DESCRIPTION OF THE TASK: From the records below, take each line where the string "public" shows up and copy it.

---- RECORD EXTRACTS

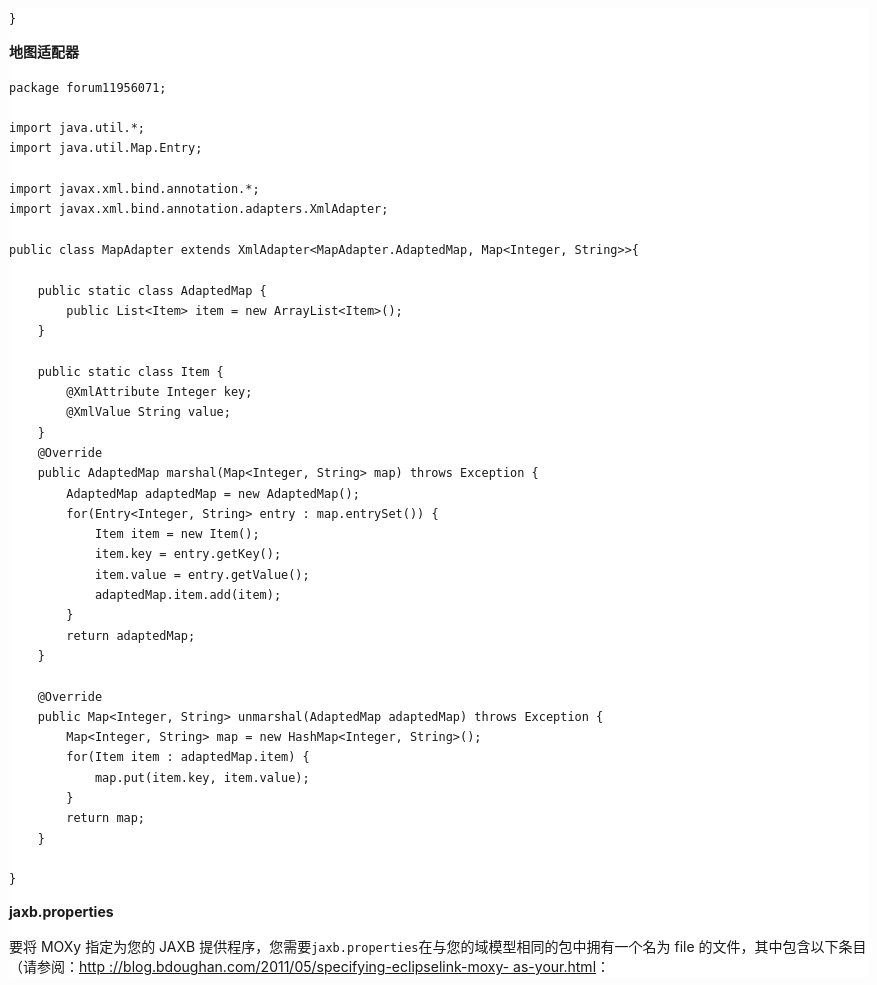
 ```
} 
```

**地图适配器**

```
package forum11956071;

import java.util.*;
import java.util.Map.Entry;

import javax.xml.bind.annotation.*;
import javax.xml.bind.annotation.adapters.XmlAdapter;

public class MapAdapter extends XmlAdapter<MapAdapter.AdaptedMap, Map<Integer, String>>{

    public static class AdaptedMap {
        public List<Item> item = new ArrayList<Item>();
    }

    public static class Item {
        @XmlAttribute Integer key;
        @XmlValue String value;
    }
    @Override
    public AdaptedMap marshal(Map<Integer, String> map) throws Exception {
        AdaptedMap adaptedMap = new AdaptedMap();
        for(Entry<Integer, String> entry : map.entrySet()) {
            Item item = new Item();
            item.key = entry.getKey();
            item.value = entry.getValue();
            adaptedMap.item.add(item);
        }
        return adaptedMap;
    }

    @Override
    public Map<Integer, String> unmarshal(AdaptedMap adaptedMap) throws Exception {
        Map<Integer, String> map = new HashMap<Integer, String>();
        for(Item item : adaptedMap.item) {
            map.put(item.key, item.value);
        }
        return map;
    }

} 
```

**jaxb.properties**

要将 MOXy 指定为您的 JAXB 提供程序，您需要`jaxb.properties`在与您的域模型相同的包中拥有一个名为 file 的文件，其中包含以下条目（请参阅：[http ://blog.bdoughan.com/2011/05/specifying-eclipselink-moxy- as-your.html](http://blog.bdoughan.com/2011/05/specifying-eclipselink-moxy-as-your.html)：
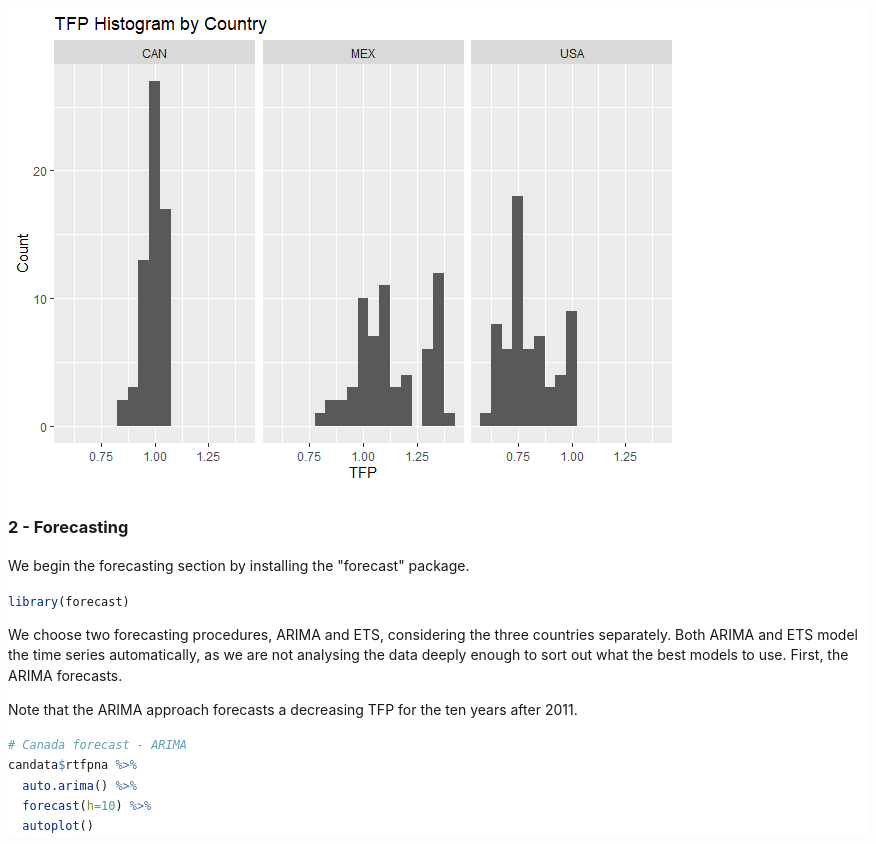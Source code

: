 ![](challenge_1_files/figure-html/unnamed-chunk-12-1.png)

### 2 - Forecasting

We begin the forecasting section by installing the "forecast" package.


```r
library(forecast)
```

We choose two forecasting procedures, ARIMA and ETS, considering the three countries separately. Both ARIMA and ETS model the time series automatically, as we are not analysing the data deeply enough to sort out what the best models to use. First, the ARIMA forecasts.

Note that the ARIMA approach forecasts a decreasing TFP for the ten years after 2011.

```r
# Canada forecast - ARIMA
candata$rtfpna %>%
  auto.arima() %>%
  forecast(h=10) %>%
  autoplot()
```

--------

TASK RESULT:
public class MapAdapter extends XmlAdapter<MapAdapter.AdaptedMap, Map<Integer, String>>{
    public static class AdaptedMap {
        public List<Item> item = new ArrayList<Item>();
    public static class Item {
    public AdaptedMap marshal(Map<Integer, String> map) throws Exception {
    public Map<Integer, String> unmarshal(AdaptedMap adaptedMap) throws Exception {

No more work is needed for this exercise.